§ TASK:
Scan the material that follows. Copy every line containing the word "collections".

§ EXTRACTED RECORDS:
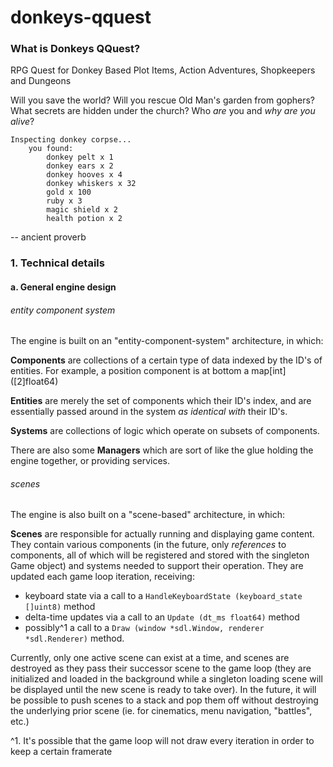 
donkeys-qquest
===

### What is Donkeys QQuest?

RPG Quest for Donkey Based Plot Items, Action Adventures, Shopkeepers and Dungeons

Will you save the world? Will you rescue Old Man's garden from gophers? What secrets are hidden under the church? Who *are* you and *why are you alive*?

```
Inspecting donkey corpse...
    you found:
        donkey pelt x 1
        donkey ears x 2
        donkey hooves x 4
        donkey whiskers x 32
        gold x 100
        ruby x 3
        magic shield x 2
        health potion x 2
```
-- ancient proverb



### 1. Technical details

#### a. General engine design

###### entity component system

The engine is built on an "entity-component-system" architecture, in which:

**Components** are collections of a certain type of data indexed by the ID's of entities. For example, a position component is at bottom a map[int]\([2]float64\)

**Entities** are merely the set of components which their ID's index, and are essentially passed around in the system *as identical with* their ID's.

**Systems** are collections of logic which operate on subsets of components.

There are also some **Managers** which are sort of like the glue holding the engine together, or providing services.

###### scenes

The engine is also built on a "scene-based" architecture, in which:

**Scenes** are responsible for actually running and displaying game content. They contain various components (in the future, only *references* to components, all of which will be registered and stored with the singleton Game object) and systems needed to support their operation. They are updated each game loop iteration, receiving:

* keyboard state via a call to a `HandleKeyboardState (keyboard_state []uint8)` method
* delta-time updates via a call to an `Update (dt_ms float64)` method
* possibly^1 a call to a `Draw (window *sdl.Window, renderer *sdl.Renderer)` method.

Currently, only one active scene can exist at a time, and scenes are destroyed as they pass their successor scene to the game loop (they are initialized and loaded in the background while a singleton loading scene will be displayed until the new scene is ready to take over). In the future, it will be possible to push scenes to a stack and pop them off without destroying the underlying prior scene (ie. for cinematics, menu navigation, "battles", etc.)

^1. It's possible that the game loop will not draw every iteration in order to keep a certain framerate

§ EXERCISE OUTPUT:
**Components** are collections of a certain type of data indexed by the ID's of entities. For example, a position component is at bottom a map[int]\([2]float64\)
**Systems** are collections of logic which operate on subsets of components.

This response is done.